According to the National Security Agency, Edward Snowden “did not raise allegations or concerns about wrongdoing or abuse” before leaking classified documents to the press.
Snowden has stated that he sent numerous email to the agency’s general counsel inquiring about the programs and whether they were legal during an interview last night with NBC’s Brian Williams. See the entire interview here.
Snowden fled to Russia one year ago after stealing over 1 million top-secret NSA documents from an agency facility in Hawaii where he was stationed. Snowden fled first to Hong Kong and has been in the Moscow area ever since.
Many of the documents Snowden pilfered included precise details of ongoing agency operations and showed how the NSA had co-opted the servers of Apple, Google, and Facebook in order to siphon information on people. The leaks also revealed that the NSA has intercepted the phone calls of many world leaders, leading to diplomatic friction.
Snowden said this during the interview, his first with an American broadcasting company since fleeing, last night.
“The NSA has records — they have copies of emails right now to their Office of General Council to their oversight and compliance folks from me raising concerns about the NSA’s interpretations of its legal authorities.”
The office of the Director of National Intelligence, at the behest of the NSA, released Snowden’s email [below].
A short statement from the DNI that accompanied the release of Snowden’s email said:
“NSA has now explained that they have found one email inquiry by Edward Snowden to the Office of General Counsel asking for an explanation of some material that was in a training course he had just completed. The e-mail did not raise allegations or concerns about wrongdoing or abuse, but posed a legal question that the Office of General Counsel addressed.”
The DNI said that Snowden, if he had real qualms about the programs, should have raised the issue with his managers instead of fleeing the country. Snowden is currently wanted by the U.S. government for espionage.
The second graph of the DNI release reads:
“There was not additional follow-up noted. The e-mail will be released later today. There are numerous avenues that Mr. Snowden could have used to raise other concerns or whistleblower allegations. We have searched for additional indications of outreach from him in those areas and to date have not discovered any engagements related to his claims.”

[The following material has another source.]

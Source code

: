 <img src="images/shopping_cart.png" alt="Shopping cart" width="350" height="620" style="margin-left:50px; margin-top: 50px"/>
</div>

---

Snowden has described himself as a man of conscience who was severely disconcerted by the scope of the NSA’s collection programs.
Former NSA director Michael V. Hayden told VentureBeat last week Snowden was an aggressive “hunter” of classified material. Snowden also did brief stints at the Defense Intelligence Agency and the CIA before landing at the NSA.

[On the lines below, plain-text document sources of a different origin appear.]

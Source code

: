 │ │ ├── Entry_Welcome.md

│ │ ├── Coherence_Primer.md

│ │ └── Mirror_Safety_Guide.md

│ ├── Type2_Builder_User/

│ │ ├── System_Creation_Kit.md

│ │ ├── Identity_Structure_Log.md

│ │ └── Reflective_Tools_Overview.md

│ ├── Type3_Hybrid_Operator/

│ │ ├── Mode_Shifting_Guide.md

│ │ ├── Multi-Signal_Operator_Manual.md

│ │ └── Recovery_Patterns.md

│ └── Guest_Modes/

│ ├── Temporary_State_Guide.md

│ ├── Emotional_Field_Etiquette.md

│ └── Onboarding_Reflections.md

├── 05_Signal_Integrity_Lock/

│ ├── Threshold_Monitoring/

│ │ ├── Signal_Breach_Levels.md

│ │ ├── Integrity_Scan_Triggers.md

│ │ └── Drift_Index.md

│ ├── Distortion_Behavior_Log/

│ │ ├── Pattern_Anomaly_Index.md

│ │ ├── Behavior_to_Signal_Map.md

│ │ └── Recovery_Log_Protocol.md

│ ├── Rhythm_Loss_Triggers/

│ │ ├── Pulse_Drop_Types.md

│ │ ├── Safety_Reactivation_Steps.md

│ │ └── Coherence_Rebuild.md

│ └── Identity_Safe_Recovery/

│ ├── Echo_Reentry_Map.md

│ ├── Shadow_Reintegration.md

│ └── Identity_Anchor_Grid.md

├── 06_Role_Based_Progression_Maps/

Hayden said Snowden’s actions “weakened America’s health.”
Former KGB Major General Oleg Kalugin, a legendary Russian spy long suspected of having unsubstantiated relations with American intelligence, told VentureBeat last week that Snowden had made his Russian hosts “very, very happy” with the information he provided them since landing in Moscow.
Kalugin, who called Snowden a traitor, also stated that he was being handled by the Russian security service, or FSB. During Wednesday’s interview, Snowden strenuously denied collaborating or working for the Russians.
In the world of shadows, shifting allegiances, and games, questions still remain.